SEOUL, April 12 (Reuters) - North Korean leader Kim Jong-il visited an air base just hours after Iraq's leadership crumbled and told pilots he was confident they could "beat back the enemy," the North's media reported on Friday.

North Korean television showed photographs of Kim touring Flying Unit 887 on Thursday, a day after U.S.-led forces unseated Iraqi President Saddam Hussein, whose country Washington has labelled part of an "axis of evil" with North Korea and Iran.

Pyongyang says it will be Washington's next target once the war in Iraq is over, something the United States denies.

A top Russian official said Moscow would reconsider its long-standing policy of opposing international sanctions against North Korea if Pyongyang developed nuclear arms.

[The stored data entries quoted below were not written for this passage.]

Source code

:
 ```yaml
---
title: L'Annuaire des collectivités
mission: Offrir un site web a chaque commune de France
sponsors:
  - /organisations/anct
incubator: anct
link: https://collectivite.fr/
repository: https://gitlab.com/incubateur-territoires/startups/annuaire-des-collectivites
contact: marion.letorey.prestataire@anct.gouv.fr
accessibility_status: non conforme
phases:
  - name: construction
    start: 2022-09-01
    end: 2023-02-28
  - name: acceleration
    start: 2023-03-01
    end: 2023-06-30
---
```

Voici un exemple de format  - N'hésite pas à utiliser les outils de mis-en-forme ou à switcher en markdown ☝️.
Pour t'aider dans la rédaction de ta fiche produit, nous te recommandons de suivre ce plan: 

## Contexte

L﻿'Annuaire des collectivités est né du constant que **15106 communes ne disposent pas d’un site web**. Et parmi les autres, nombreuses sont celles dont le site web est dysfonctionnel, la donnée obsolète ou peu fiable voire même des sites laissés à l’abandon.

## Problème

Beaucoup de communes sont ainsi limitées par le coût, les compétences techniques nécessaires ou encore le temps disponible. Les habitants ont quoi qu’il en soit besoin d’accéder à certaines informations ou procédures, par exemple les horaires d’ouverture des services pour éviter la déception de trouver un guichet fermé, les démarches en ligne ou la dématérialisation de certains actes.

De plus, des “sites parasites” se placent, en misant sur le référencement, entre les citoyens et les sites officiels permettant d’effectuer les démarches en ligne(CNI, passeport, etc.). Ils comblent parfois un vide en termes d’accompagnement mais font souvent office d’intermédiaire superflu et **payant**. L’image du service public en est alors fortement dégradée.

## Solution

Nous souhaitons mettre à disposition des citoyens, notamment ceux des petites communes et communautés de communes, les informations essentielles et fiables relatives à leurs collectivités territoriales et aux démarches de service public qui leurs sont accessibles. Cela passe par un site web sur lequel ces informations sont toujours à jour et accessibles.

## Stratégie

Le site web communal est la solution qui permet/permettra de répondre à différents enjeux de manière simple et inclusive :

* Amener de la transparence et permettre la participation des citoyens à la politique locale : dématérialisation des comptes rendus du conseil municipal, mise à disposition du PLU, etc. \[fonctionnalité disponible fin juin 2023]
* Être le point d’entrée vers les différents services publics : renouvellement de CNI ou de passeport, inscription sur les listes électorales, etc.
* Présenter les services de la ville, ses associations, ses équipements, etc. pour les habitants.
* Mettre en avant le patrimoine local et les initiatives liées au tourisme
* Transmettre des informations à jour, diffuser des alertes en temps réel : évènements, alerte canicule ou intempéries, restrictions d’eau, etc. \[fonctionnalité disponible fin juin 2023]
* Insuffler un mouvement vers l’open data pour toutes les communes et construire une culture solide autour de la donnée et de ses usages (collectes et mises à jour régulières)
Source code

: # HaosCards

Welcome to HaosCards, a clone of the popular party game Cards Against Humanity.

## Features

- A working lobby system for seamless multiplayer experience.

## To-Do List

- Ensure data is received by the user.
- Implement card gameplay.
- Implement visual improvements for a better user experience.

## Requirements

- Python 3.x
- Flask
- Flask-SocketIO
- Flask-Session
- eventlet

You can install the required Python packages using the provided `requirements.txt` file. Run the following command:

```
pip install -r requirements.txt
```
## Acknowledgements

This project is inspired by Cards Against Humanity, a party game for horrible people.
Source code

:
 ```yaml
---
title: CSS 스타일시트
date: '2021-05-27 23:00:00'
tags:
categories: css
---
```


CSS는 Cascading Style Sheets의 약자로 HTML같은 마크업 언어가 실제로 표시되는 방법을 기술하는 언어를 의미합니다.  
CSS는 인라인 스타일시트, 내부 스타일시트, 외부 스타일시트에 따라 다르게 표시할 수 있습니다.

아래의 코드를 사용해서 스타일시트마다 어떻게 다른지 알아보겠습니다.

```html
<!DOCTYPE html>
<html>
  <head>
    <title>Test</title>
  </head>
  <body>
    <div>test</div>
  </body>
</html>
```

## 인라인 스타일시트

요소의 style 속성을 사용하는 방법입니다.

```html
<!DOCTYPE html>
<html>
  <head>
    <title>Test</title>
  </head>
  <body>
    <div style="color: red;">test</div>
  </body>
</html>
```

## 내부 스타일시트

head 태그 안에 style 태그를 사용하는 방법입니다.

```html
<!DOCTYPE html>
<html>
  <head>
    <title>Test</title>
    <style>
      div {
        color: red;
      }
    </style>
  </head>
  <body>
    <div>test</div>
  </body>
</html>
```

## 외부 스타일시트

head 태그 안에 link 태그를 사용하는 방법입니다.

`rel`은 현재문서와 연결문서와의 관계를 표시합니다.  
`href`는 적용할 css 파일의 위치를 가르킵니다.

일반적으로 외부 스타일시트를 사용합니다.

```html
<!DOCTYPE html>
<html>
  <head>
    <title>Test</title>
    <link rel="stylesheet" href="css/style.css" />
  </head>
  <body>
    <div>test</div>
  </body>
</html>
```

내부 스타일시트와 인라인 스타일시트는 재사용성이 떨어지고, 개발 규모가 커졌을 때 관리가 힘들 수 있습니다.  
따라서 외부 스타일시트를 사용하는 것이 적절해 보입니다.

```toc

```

Russia would oppose sanctions as long as North Korea maintained common sense, Deputy Foreign Minister Alexander Losyukov told the Interfax news agency.

"But Russia will have to seriously consider its position, as the appearance of nuclear weapons in North Korea and the possibility of its using them close to our borders goes categorically against Russia's national interests."

Foreign investors are also uneasy about the drawn-out crisis over North Korea's suspected nuclear arms ambitions.

"Virtually all possible outcomes -- even short of catastrophic war or large-scale military confrontation -- carry significant added security and economic risk," said Bank of America in a research report.

In the South's port of Ulsan, South Korean President Roh Moo-hyun attended the launching of the second of six planned radar-evading stealth destroyers able to carry out anti-ship and anti-submarine missions as well as eavesdropping.

In the United States, North Korea's deputy ambassador to the United Nations gave the North's first reaction to Saddam's fall.

"The result of the Iraq war gives the DPRK a kind of determination and the will to take assured measures to defend its territory against possible U.S. attacks," Radio Free Asia quoted Han Song-ryul as saying on Thursday at a seminar in Cambridge, Massachusetts.

North Korea's official name is the Democratic People's Republic of Korea. Han did not specifically refer to nuclear weapons, which Washington says North Korea is trying to make.

The radio station, which is funded by the U.S. Congress but not government-run, said Han had also told the seminar that, if Washington accepted its call for bilateral talks on its suspected nuclear weapons programme, it could expect "many positive steps."

REVOLUTIONARY VIGILANCE

Back in North Korea, it was unclear what kind of planes were at the unit Kim visited. The choice of base was no coincidence. The Iraqi air force has played no role in the war in Iraq.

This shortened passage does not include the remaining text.